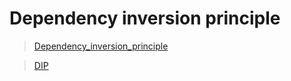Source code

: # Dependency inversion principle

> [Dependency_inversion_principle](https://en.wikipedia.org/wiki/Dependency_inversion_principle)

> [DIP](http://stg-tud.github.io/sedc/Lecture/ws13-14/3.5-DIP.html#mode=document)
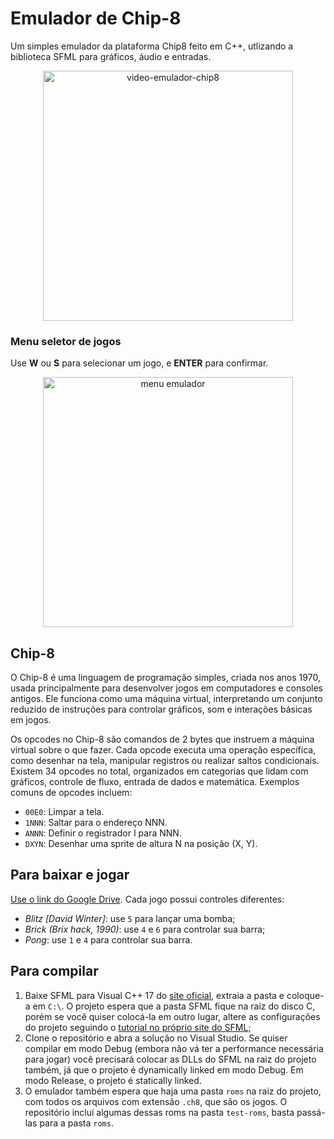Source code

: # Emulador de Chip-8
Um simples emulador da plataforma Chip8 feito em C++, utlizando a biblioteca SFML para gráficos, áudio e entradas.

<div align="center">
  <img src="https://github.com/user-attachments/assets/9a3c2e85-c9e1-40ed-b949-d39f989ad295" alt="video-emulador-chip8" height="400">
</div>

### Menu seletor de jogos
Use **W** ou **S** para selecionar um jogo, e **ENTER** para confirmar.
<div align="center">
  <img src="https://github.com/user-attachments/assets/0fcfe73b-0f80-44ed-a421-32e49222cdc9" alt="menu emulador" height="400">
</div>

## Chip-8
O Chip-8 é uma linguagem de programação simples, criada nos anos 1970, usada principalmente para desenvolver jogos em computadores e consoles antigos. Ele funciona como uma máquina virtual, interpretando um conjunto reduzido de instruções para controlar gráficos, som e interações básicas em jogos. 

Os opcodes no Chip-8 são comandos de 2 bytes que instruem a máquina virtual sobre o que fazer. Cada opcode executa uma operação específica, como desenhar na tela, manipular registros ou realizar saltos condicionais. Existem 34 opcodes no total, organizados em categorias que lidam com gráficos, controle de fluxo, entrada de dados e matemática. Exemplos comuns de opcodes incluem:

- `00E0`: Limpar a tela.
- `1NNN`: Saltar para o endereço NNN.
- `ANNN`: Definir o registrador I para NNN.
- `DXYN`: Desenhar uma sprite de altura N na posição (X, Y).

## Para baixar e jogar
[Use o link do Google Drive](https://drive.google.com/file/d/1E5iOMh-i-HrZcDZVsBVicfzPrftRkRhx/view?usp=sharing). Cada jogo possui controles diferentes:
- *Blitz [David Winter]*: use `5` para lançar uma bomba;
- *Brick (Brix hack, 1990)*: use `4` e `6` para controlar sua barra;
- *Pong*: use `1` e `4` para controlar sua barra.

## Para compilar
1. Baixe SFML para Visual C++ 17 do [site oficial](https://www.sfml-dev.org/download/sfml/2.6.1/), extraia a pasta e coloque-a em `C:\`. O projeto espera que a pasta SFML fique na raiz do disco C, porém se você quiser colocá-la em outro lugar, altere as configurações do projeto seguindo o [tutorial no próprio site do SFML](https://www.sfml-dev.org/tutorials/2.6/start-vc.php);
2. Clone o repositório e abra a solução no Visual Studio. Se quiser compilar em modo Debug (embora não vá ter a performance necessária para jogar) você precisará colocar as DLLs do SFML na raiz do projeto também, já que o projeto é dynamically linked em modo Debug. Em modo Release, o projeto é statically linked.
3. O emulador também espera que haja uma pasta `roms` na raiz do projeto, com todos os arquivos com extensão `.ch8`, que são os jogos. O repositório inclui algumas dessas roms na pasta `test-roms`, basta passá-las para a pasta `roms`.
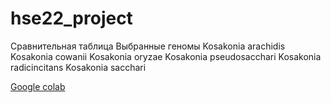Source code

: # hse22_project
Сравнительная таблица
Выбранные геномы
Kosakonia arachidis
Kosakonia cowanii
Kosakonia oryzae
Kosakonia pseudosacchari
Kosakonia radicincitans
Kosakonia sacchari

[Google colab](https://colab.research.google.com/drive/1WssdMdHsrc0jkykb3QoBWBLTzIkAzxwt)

• • • •

TASK REQUIREMENTS ::
Please output every record above exactly as written, leaving out the pictures.

FINISHED TASK ::
Source code

: # Dependency inversion principle

> [Dependency_inversion_principle](https://en.wikipedia.org/wiki/Dependency_inversion_principle)

> [DIP](http://stg-tud.github.io/sedc/Lecture/ws13-14/3.5-DIP.html#mode=document)
Source code

: # Emulador de Chip-8
Um simples emulador da plataforma Chip8 feito em C++, utlizando a biblioteca SFML para gráficos, áudio e entradas.

<div align="center">
  <img src="https://github.com/user-attachments/assets/9a3c2e85-c9e1-40ed-b949-d39f989ad295" alt="video-emulador-chip8" height="400">
</div>

### Menu seletor de jogos
Use **W** ou **S** para selecionar um jogo, e **ENTER** para confirmar.
<div align="center">
  <img src="https://github.com/user-attachments/assets/0fcfe73b-0f80-44ed-a421-32e49222cdc9" alt="menu emulador" height="400">
</div>

## Chip-8
O Chip-8 é uma linguagem de programação simples, criada nos anos 1970, usada principalmente para desenvolver jogos em computadores e consoles antigos. Ele funciona como uma máquina virtual, interpretando um conjunto reduzido de instruções para controlar gráficos, som e interações básicas em jogos. 

Os opcodes no Chip-8 são comandos de 2 bytes que instruem a máquina virtual sobre o que fazer. Cada opcode executa uma operação específica, como desenhar na tela, manipular registros ou realizar saltos condicionais. Existem 34 opcodes no total, organizados em categorias que lidam com gráficos, controle de fluxo, entrada de dados e matemática. Exemplos comuns de opcodes incluem:

- `00E0`: Limpar a tela.
- `1NNN`: Saltar para o endereço NNN.
- `ANNN`: Definir o registrador I para NNN.
- `DXYN`: Desenhar uma sprite de altura N na posição (X, Y).

## Para baixar e jogar
[Use o link do Google Drive](https://drive.google.com/file/d/1E5iOMh-i-HrZcDZVsBVicfzPrftRkRhx/view?usp=sharing). Cada jogo possui controles diferentes:
- *Blitz [David Winter]*: use `5` para lançar uma bomba;
- *Brick (Brix hack, 1990)*: use `4` e `6` para controlar sua barra;
- *Pong*: use `1` e `4` para controlar sua barra.

## Para compilar
1. Baixe SFML para Visual C++ 17 do [site oficial](https://www.sfml-dev.org/download/sfml/2.6.1/), extraia a pasta e coloque-a em `C:\`. O projeto espera que a pasta SFML fique na raiz do disco C, porém se você quiser colocá-la em outro lugar, altere as configurações do projeto seguindo o [tutorial no próprio site do SFML](https://www.sfml-dev.org/tutorials/2.6/start-vc.php);
2. Clone o repositório e abra a solução no Visual Studio. Se quiser compilar em modo Debug (embora não vá ter a performance necessária para jogar) você precisará colocar as DLLs do SFML na raiz do projeto também, já que o projeto é dynamically linked em modo Debug. Em modo Release, o projeto é statically linked.
3. O emulador também espera que haja uma pasta `roms` na raiz do projeto, com todos os arquivos com extensão `.ch8`, que são os jogos. O repositório inclui algumas dessas roms na pasta `test-roms`, basta passá-las para a pasta `roms`.
Source code

: # hse22_project
Сравнительная таблица
Выбранные геномы
Kosakonia arachidis
Kosakonia cowanii
Kosakonia oryzae
Kosakonia pseudosacchari
Kosakonia radicincitans
Kosakonia sacchari

[Google colab](https://colab.research.google.com/drive/1WssdMdHsrc0jkykb3QoBWBLTzIkAzxwt)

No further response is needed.